- **Problem description**: Give the number of lines in the data that contain "Expiry", and nothing more.

═══ Data in this exercise

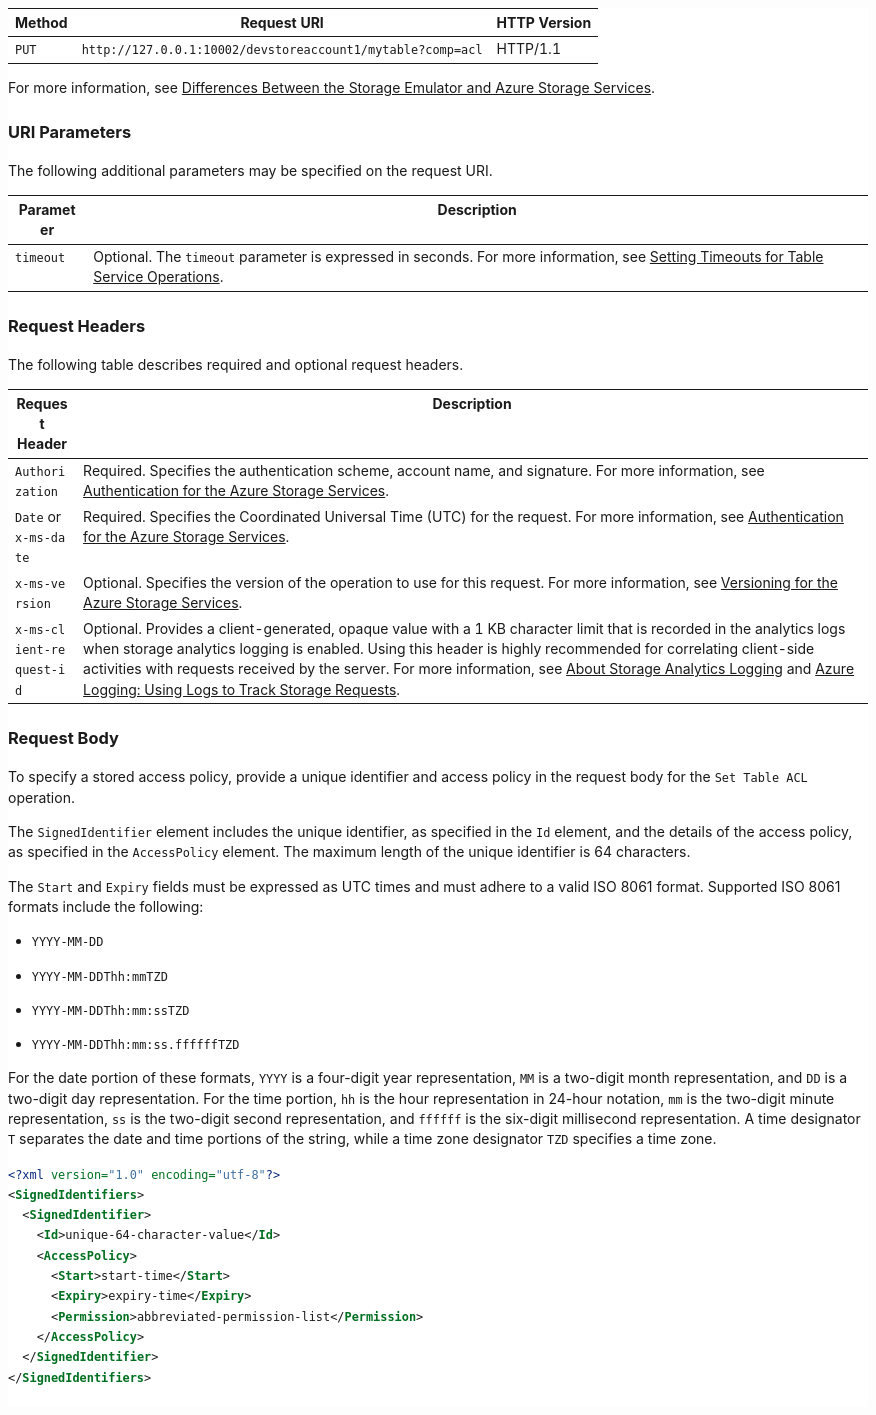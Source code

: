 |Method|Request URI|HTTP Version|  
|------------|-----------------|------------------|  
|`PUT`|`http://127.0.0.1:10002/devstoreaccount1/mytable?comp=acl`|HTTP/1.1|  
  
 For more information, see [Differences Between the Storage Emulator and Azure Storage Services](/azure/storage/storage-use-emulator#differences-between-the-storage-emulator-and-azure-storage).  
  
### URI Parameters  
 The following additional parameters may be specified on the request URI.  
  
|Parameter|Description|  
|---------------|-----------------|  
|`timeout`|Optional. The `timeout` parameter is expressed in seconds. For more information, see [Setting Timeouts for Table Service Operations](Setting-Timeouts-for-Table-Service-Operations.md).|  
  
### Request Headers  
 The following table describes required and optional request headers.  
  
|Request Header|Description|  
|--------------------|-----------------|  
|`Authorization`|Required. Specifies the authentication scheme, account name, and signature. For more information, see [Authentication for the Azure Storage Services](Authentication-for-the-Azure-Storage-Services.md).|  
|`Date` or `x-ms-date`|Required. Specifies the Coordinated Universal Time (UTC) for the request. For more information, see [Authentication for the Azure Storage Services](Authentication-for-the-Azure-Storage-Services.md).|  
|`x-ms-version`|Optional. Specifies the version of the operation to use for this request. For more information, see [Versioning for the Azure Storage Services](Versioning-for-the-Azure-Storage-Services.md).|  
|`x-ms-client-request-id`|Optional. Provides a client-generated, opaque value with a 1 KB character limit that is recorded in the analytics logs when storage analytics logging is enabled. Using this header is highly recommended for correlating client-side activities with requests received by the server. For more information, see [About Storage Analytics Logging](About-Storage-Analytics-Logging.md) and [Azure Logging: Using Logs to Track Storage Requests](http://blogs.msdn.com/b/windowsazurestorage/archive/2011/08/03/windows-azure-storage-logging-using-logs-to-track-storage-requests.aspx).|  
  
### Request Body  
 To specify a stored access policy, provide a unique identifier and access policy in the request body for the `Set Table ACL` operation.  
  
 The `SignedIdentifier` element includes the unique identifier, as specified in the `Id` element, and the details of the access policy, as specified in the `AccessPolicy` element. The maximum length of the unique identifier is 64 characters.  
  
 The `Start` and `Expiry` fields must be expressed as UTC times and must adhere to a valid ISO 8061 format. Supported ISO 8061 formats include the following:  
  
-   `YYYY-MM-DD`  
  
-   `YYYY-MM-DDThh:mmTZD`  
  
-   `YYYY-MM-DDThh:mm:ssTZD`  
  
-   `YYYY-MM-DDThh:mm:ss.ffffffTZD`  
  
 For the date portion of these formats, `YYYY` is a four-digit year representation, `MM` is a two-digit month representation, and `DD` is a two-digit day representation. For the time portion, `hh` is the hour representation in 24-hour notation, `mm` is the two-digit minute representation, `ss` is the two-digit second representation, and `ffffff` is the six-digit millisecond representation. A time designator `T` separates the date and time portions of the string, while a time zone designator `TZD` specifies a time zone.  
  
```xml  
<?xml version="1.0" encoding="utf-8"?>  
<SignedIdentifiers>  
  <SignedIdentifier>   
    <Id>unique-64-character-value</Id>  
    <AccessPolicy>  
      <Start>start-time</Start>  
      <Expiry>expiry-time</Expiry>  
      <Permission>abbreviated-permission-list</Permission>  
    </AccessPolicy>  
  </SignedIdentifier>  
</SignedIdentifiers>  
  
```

══════
═══ Data in this exercise

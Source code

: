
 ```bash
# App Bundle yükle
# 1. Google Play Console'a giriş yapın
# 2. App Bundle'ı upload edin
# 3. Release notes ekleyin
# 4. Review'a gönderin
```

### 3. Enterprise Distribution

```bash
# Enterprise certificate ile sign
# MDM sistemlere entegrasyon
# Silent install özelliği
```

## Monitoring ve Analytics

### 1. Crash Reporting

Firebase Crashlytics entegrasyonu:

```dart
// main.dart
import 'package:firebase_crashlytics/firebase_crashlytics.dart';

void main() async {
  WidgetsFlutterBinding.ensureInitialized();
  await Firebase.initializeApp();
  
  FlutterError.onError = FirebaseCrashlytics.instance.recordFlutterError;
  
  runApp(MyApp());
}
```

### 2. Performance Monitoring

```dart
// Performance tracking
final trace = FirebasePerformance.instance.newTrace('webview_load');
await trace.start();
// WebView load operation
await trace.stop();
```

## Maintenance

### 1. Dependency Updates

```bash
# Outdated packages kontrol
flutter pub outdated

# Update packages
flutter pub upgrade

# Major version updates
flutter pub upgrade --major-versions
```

══════

- **Response**: 2